Para Pêcheux, segundo Brandão,
No
discurso, as relações entre esses lugares, objetivamente definíveis acham-se
representadas por uma série de “formações imaginárias” que designam o lugar que
destinador e destinatário atribuem a si mesmo e ao outro a imagem que eles
fazem de seu próprio lugar e do lugar do outro. (BRANDAO, 2004, p.44)
A exemplo do
efeito produzido pelo discurso do texto “Dois Reais” na expressão “ Você me
aguarde”que representa uma ideologia repleta de valores morais pertencentes ao
cenário do tráfico, esse sujeito
traficante, que ameaça, que mata por dois reais evidencia uma formação
ideológica que o rege, no caso a criminalidade.
Esses lugares citados por Brandão acima e essas
relações são conflituosas. No mundo do crime e da violência, há uma ética e uma
moral; no entanto, esses conceitos têm seus valores reformulados perante a
sociedade que rege o tráfico. Nessa sociedade capitalista, dois reais são uma
dívida que pode ser paga com a própria vida. Nélio devia dois reais; não pagou
e foi brutalmente assassinado perante os amigos: A expressão “Nélio ficou
sangrando que nem um porco” nota-se uma intertextualidade com o Naturalismo,
foi atribuído ao personagem
características animalescas.
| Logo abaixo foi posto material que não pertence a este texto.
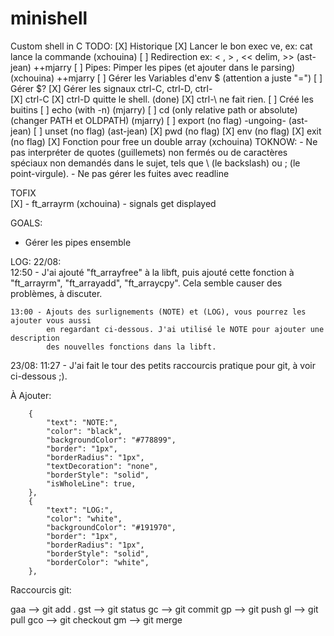 # minishell
Custom shell in C
TODO:
[X]	Historique
[X] Lancer le bon exec ve, ex: cat lance la commande (xchouina)
[ ] Redirection ex: < , > , << delim, >> (ast-jean) ++mjarry
[ ] Pipes: Pimper les pipes (et ajouter dans le parsing) (xchouina) ++mjarry
[ ] Gérer les Variables d'env $ (attention a juste "=")
[ ] Gérer $?
[X] Gérer les signaux ctrl-C, ctrl-D, ctrl-\
	[X] ctrl-C
	[X] ctrl-D quitte le shell. (done)
	[X] ctrl-\ ne fait rien.
[ ] Créé les buitins
	[ ] echo (with -n) (mjarry)
	[ ] cd (only relative path or absolute)(changer PATH et OLDPATH) (mjarry)
	[ ] export (no flag) -ungoing- (ast-jean)
	[ ] unset (no flag) (ast-jean)
	[X] pwd (no flag)
	[X] env (no flag)
	[X] exit (no flag)
[X] Fonction pour free un double array (xchouina)
TOKNOW: 
	- Ne pas interpréter de quotes (guillemets) non fermés ou de caractères spéciaux non demandés dans le sujet, tels que \ (le backslash) ou ; (le point-virgule).
	- Ne pas gérer les fuites avec readline 

 TOFIX  
[X]	- ft_arrayrm (xchouina)
	- signals get displayed


GOALS:

- Gérer les pipes ensemble



LOG:
22/08:	
	12:50 -	J'ai ajouté "ft_arrayfree" à la libft, puis ajouté cette fonction à 
			"ft_arrayrm", "ft_arrayadd", "ft_arraycpy". Cela semble causer des problèmes, à discuter.
	
	13:00 -	Ajouts des surlignements (NOTE) et (LOG), vous pourrez les ajouter vous aussi
			en regardant ci-dessous. J'ai utilisé le NOTE pour ajouter une description
			des nouvelles fonctions dans la libft.

23/08:
	11:27 - J'ai fait le tour des petits raccourcis pratique pour git, à voir ci-dessous ;).



À Ajouter:

		{
            "text": "NOTE:",
            "color": "black",
            "backgroundColor": "#778899",
            "border": "1px",
            "borderRadius": "1px",
            "textDecoration": "none",
            "borderStyle": "solid",
            "isWholeLine": true,
        },
        {
            "text": "LOG:",
            "color": "white",
            "backgroundColor": "#191970",
            "border": "1px",
            "borderRadius": "1px",
            "borderStyle": "solid",
            "borderColor": "white",
        },

Raccourcis git:

gaa	—> git add .
gst	—> git status
gc		—> git commit
gp	—> git push
gl		—> git pull
gco	—> git checkout
gm	—> git merge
Nélio, quando é comparado a um animal,
passou a ser insignificante, pois um porco morto não faz falta à sociedade;
serve, antes, para alimentá-la. Infere-se, portanto, que Nélio foi mais um
“alimento” para a crescente violência da sociedade.
Assim, a animalização
da personagem é uma característica presente nas obras naturalistas, pois,
quando elas adquirem adjetivos comuns a de um animal, voltam ao seu passado, à
sua essência instintiva, e essa característica, segundo o Naturalismo, faz
parte do ser e dele se torna impossível se dissociar. Essa intertextualidade
torna os leitores mais próximos e sensíveis, com um olhar crítico para os
verdadeiros problemas sociais.
O trecho “ A esperança como dever (p.115-125),
do livro Cabeça de Porco, mais precisamente nas páginas em estudo ( 122-23) nos
descreve a esperança, do bandido como humano
apto a mudar e todas as implicações que uma mudança tem, a primeira nos
remete ao perdão, no sentido de regeneração do comportamento e a segunda o
perdão enquanto cidadão, ou seja, ao fato de ser absolvido por um julgamento
jurídico, nos traz uma esperança no sentido de que enquanto houver vida, há
esperança de mudança, no entanto nos mostra que a
única saída para a maioria deles é a morte; por isso, esse preceito de base
positivista pode ser questionado por um simples argumento: nem todo mundo que
se corrompeu irá morrer no universo do crime ou não conseguirá voltar a ser um
cidadão honesto.
A
formação discursiva é um conceito sofisticado e fundamental para que possamos entender o discurso que se pretende
analisar. O filósofo francês Michel Foucault (1997, p. 35) define formação
discursiva como “um conjunto de regras anônimas, históricas, sempre
determinadas no tempo e no espaço e que definem em cada época dada e para cada
área social e econômica, geográfica ou lingüística dada as condições do
exercício da função enunciativa”.
A formação discursiva
desse texto é predominantemente religiosa, mas sabemos que enquanto outros discursos
se abrem a possibilidade para que haja a troca no processo comunicativo, no
discurso religioso, isso é limitado, pois quem fala sempre é a voz de Deus, por
meio de seus representantes. Dessa forma, podemos definir o discurso religioso
presente no texto como aquele que “[...] o homem faz falar a voz de Deus” (
ORLANDI, 1987, p.30).
Assim, no texto em
estudo há um discurso religioso que se faz presente a tentação e a intimidação,
a tentação porque agindo de forma como a doutrina é pregada pelos religiosos
representantes das igrejas, os fieis podem alcançar o reino dos céus e intimida
porque a não aceitação conduz a alma ao castigo, ou seja, ao inferno. Dessa
maneira, o discurso católico é ainda muito presente na sociedade brasileira,
mesmo muitos afirmando que não frequentam a igreja. Nesse sentido afirma
Brandão (1999, p. 23) “a ideologia se materializa nos atos concretos, assumindo
com essa objetivação um caráter moldador das ações”, assim sendo, o sujeito
inconscientemente toma um discurso da ideologia para si e o reproduz sem ao
menos perceber. Não existe um discurso religioso fora das religiões. Quando se ouve um discurso religioso, mesmo
que não seja de uma religião familiar, identificamos como um discurso religioso
e mesmo que o senso comum nos permita dizer que há muitos sujeitos que, nos
dias de hoje, distanciaram-se da igreja, os principais conceitos dessa
instituição ainda estão fortemente marcados em seus discursos.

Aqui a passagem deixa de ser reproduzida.